For this study, the team found 37 published re-analyses of trials that contained raw clinical trial data. The team reviewed these publications and found that 35 percent of them (13 re-analyses) had yielded different conclusions from the original trials. Nine of these reviews reported that more patients could have been treated whereas one of the reviews found that fewer patients should have been treated. Three of the reviews suggested that the trials should have used different parameters when deciding which patients would qualify for treatment.

Loannidis explained that different results could occur from the fact that the researchers used different statistical methods. Researchers conducting follow-up analyses could also be applying new research that the original trial researchers did not have. Regardless, the fact that data can be interpreted in so many different ways could be troubling because it suggests that who can or cannot be treated with certain medications depends greatly on how or when a research team analyzes the raw data.

"There are new insights and different opinions if you have a different group interpret the data, and that represents the degree to which people can analyze data differently," said Dr. Eric Peterson, a cardiologist at Duke University Medical Center, who authored an editorial accompanying this study.

In extremely rare cases, there were clear errors that affected the results. However, many of the differences between the analyses can be attributed to human biases that are not tainted.

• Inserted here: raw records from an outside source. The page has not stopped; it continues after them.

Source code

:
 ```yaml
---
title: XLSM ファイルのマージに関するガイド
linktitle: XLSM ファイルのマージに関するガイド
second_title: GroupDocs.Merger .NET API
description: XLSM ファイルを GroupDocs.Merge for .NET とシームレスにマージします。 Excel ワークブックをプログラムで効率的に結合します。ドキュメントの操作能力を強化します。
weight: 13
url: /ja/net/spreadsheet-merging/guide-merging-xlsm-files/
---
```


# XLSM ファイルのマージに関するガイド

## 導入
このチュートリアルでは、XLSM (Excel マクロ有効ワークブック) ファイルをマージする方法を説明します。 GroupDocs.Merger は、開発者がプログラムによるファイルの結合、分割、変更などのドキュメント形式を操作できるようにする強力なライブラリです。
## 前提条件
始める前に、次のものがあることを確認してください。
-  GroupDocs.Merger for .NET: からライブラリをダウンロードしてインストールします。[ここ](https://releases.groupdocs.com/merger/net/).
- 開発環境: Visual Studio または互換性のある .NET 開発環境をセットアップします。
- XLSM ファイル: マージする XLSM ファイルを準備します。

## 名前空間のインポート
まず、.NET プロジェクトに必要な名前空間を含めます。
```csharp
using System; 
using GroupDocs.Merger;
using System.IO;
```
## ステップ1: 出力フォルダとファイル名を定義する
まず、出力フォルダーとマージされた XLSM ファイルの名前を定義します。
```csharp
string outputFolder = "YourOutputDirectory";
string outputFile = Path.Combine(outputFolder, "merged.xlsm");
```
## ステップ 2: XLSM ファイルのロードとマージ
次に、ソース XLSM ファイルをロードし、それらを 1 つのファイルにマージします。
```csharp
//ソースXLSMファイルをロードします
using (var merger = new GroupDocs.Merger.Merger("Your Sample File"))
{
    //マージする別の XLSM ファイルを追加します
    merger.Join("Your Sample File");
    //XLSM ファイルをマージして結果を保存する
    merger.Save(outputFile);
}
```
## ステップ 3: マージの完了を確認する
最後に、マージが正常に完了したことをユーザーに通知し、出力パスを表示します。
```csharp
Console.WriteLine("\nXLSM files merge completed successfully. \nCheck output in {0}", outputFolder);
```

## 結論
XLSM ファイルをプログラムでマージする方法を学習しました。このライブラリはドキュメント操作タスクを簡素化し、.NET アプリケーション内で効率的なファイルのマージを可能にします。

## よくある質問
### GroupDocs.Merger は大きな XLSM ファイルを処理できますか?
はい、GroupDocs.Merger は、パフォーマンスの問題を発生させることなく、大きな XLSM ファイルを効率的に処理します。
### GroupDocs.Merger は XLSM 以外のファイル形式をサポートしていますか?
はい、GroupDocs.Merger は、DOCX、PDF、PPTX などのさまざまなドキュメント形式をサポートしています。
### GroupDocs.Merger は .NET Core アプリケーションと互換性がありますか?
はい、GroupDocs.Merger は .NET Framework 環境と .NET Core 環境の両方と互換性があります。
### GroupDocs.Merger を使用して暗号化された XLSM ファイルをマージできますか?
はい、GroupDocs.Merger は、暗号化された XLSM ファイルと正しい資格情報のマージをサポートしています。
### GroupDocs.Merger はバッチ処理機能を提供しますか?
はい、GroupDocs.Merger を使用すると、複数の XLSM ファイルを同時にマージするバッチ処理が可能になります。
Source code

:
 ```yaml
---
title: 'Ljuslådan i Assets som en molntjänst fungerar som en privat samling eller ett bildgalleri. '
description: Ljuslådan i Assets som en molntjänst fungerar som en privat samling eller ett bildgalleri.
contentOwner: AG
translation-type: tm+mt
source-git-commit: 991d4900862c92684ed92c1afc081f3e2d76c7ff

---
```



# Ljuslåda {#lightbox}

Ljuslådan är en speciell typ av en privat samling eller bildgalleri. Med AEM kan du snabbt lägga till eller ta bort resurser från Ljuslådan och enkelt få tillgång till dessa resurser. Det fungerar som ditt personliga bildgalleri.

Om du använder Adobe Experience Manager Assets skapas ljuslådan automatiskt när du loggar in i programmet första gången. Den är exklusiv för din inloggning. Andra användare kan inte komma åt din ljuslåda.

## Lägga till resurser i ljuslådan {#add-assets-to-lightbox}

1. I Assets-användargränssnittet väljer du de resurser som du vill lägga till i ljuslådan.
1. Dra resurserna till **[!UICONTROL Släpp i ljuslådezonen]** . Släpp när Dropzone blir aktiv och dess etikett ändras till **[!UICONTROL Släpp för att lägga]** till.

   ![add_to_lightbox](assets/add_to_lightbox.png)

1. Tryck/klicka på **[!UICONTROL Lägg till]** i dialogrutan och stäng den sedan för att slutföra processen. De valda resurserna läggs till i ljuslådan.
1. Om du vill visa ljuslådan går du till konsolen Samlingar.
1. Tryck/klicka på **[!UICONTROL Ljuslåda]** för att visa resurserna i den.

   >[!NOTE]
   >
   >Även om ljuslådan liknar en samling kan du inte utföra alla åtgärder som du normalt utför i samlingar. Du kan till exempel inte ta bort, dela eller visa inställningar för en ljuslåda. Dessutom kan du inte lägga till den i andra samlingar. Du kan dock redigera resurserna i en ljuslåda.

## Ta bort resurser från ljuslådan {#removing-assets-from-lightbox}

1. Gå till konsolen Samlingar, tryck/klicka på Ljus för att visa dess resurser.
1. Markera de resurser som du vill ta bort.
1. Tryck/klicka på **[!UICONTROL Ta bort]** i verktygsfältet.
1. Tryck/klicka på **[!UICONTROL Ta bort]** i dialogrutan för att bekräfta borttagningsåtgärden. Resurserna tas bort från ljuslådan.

"These are not biases that result from fraud. These are biases that result from being human," commented George Prendergast, CEO of the Lankenau Institute for Medical Research in Wynnewood, Pa., and editor-in-chief of Cancer Research. "The brain is a pattern-generating tool, and it tends to want to generate patterns that come from previous experience."

Due to these differences, the researchers stressed the importance of sharing raw data so that other researchers can reexamine them. When trials do not share this data, it can promote distrust.

"I am very much in favor of data sharing, and believe there should be incentives for independent researchers to conduct these kinds of re-analyses," said Ioannidis according to the University's press release. "They can be extremely insightful."

The study, "Reanalyses of Randomized Clinical Trial Data," was published in the Journal of the American Medical Association (JAMA).